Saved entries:
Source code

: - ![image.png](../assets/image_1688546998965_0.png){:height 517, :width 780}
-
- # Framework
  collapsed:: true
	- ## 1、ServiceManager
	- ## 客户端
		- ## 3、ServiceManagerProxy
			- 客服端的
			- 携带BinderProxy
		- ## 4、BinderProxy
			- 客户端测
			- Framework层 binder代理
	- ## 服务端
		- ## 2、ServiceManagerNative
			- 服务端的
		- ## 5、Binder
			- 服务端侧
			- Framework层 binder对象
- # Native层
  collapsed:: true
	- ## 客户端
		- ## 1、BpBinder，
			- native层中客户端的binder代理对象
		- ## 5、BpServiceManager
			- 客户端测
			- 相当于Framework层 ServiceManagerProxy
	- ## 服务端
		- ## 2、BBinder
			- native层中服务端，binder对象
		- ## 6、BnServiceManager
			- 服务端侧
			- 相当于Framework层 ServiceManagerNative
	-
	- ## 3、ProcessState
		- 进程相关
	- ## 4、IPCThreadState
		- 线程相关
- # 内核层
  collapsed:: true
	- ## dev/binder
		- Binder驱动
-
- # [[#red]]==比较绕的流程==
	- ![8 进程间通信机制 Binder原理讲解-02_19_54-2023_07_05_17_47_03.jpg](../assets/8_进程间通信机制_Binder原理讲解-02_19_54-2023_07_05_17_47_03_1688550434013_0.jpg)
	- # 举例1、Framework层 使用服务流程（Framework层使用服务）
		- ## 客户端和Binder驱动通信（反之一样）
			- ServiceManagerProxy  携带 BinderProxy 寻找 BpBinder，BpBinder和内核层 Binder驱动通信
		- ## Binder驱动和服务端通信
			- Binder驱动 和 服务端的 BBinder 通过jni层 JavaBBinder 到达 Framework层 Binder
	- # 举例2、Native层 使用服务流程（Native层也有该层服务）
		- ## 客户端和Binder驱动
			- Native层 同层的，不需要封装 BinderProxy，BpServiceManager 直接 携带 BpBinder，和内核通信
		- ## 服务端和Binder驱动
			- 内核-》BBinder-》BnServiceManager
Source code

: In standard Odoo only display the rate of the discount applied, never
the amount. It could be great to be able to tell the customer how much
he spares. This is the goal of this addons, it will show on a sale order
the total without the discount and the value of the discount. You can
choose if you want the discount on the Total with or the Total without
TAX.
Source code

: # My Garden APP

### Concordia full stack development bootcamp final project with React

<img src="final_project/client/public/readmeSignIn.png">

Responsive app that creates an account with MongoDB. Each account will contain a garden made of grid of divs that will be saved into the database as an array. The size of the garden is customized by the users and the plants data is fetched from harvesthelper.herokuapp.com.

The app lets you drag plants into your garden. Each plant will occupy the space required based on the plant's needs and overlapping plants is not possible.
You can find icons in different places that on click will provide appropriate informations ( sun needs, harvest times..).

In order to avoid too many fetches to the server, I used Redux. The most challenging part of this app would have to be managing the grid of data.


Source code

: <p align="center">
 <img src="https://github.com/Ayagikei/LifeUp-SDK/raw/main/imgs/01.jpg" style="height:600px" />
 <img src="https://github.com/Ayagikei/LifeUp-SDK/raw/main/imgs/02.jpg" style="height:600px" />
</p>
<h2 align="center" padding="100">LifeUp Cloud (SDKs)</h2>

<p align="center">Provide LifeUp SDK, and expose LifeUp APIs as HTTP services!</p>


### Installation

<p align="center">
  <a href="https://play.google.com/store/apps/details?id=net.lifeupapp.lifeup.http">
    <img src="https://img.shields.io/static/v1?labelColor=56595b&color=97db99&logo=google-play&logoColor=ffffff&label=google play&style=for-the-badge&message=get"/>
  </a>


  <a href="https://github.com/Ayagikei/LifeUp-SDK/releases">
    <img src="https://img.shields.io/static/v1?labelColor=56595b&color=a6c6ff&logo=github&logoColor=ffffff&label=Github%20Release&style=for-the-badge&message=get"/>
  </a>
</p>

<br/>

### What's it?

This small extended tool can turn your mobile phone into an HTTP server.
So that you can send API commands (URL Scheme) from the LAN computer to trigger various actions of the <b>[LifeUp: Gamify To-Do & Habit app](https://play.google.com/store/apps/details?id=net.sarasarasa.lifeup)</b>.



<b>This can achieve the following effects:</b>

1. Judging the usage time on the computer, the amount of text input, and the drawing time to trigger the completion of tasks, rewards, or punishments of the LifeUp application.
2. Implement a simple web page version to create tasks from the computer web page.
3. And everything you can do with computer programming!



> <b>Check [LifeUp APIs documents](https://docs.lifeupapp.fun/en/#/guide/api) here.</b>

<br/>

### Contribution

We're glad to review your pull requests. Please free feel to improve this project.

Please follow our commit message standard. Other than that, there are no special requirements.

BRIEF
Only an exact transcription of all the entries will do.

RESULT OF THIS TASK
Source code

: - ![image.png](../assets/image_1688546998965_0.png){:height 517, :width 780}
-
- # Framework
  collapsed:: true
	- ## 1、ServiceManager
	- ## 客户端
		- ## 3、ServiceManagerProxy
			- 客服端的
			- 携带BinderProxy
		- ## 4、BinderProxy
			- 客户端测
			- Framework层 binder代理
	- ## 服务端
		- ## 2、ServiceManagerNative
			- 服务端的
		- ## 5、Binder
			- 服务端侧
			- Framework层 binder对象
- # Native层
  collapsed:: true
	- ## 客户端
		- ## 1、BpBinder，
			- native层中客户端的binder代理对象
		- ## 5、BpServiceManager
			- 客户端测
			- 相当于Framework层 ServiceManagerProxy
	- ## 服务端
		- ## 2、BBinder
			- native层中服务端，binder对象
		- ## 6、BnServiceManager
			- 服务端侧
			- 相当于Framework层 ServiceManagerNative
	-
	- ## 3、ProcessState
		- 进程相关
	- ## 4、IPCThreadState
		- 线程相关
- # 内核层
  collapsed:: true
	- ## dev/binder
		- Binder驱动
-
- # [[#red]]==比较绕的流程==
	- ![8 进程间通信机制 Binder原理讲解-02_19_54-2023_07_05_17_47_03.jpg](../assets/8_进程间通信机制_Binder原理讲解-02_19_54-2023_07_05_17_47_03_1688550434013_0.jpg)
	- # 举例1、Framework层 使用服务流程（Framework层使用服务）
		- ## 客户端和Binder驱动通信（反之一样）
			- ServiceManagerProxy  携带 BinderProxy 寻找 BpBinder，BpBinder和内核层 Binder驱动通信
		- ## Binder驱动和服务端通信
			- Binder驱动 和 服务端的 BBinder 通过jni层 JavaBBinder 到达 Framework层 Binder
	- # 举例2、Native层 使用服务流程（Native层也有该层服务）
		- ## 客户端和Binder驱动
			- Native层 同层的，不需要封装 BinderProxy，BpServiceManager 直接 携带 BpBinder，和内核通信
		- ## 服务端和Binder驱动
			- 内核-》BBinder-》BnServiceManager
Source code

: In standard Odoo only display the rate of the discount applied, never
the amount. It could be great to be able to tell the customer how much
he spares. This is the goal of this addons, it will show on a sale order
the total without the discount and the value of the discount. You can
choose if you want the discount on the Total with or the Total without
TAX.
Source code

: # My Garden APP

### Concordia full stack development bootcamp final project with React

<img src="final_project/client/public/readmeSignIn.png">

Responsive app that creates an account with MongoDB. Each account will contain a garden made of grid of divs that will be saved into the database as an array. The size of the garden is customized by the users and the plants data is fetched from harvesthelper.herokuapp.com.

The app lets you drag plants into your garden. Each plant will occupy the space required based on the plant's needs and overlapping plants is not possible.
You can find icons in different places that on click will provide appropriate informations ( sun needs, harvest times..).

In order to avoid too many fetches to the server, I used Redux. The most challenging part of this app would have to be managing the grid of data.


Source code

: <p align="center">
 <img src="https://github.com/Ayagikei/LifeUp-SDK/raw/main/imgs/01.jpg" style="height:600px" />
 <img src="https://github.com/Ayagikei/LifeUp-SDK/raw/main/imgs/02.jpg" style="height:600px" />
</p>
<h2 align="center" padding="100">LifeUp Cloud (SDKs)</h2>

<p align="center">Provide LifeUp SDK, and expose LifeUp APIs as HTTP services!</p>


### Installation

<p align="center">
  <a href="https://play.google.com/store/apps/details?id=net.lifeupapp.lifeup.http">
    <img src="https://img.shields.io/static/v1?labelColor=56595b&color=97db99&logo=google-play&logoColor=ffffff&label=google play&style=for-the-badge&message=get"/>
  </a>


  <a href="https://github.com/Ayagikei/LifeUp-SDK/releases">
    <img src="https://img.shields.io/static/v1?labelColor=56595b&color=a6c6ff&logo=github&logoColor=ffffff&label=Github%20Release&style=for-the-badge&message=get"/>
  </a>
</p>

<br/>

### What's it?

This small extended tool can turn your mobile phone into an HTTP server.
So that you can send API commands (URL Scheme) from the LAN computer to trigger various actions of the <b>[LifeUp: Gamify To-Do & Habit app](https://play.google.com/store/apps/details?id=net.sarasarasa.lifeup)</b>.



<b>This can achieve the following effects:</b>

1. Judging the usage time on the computer, the amount of text input, and the drawing time to trigger the completion of tasks, rewards, or punishments of the LifeUp application.
2. Implement a simple web page version to create tasks from the computer web page.
3. And everything you can do with computer programming!



> <b>Check [LifeUp APIs documents](https://docs.lifeupapp.fun/en/#/guide/api) here.</b>

<br/>

### Contribution

We're glad to review your pull requests. Please free feel to improve this project.

Please follow our commit message standard. Other than that, there are no special requirements.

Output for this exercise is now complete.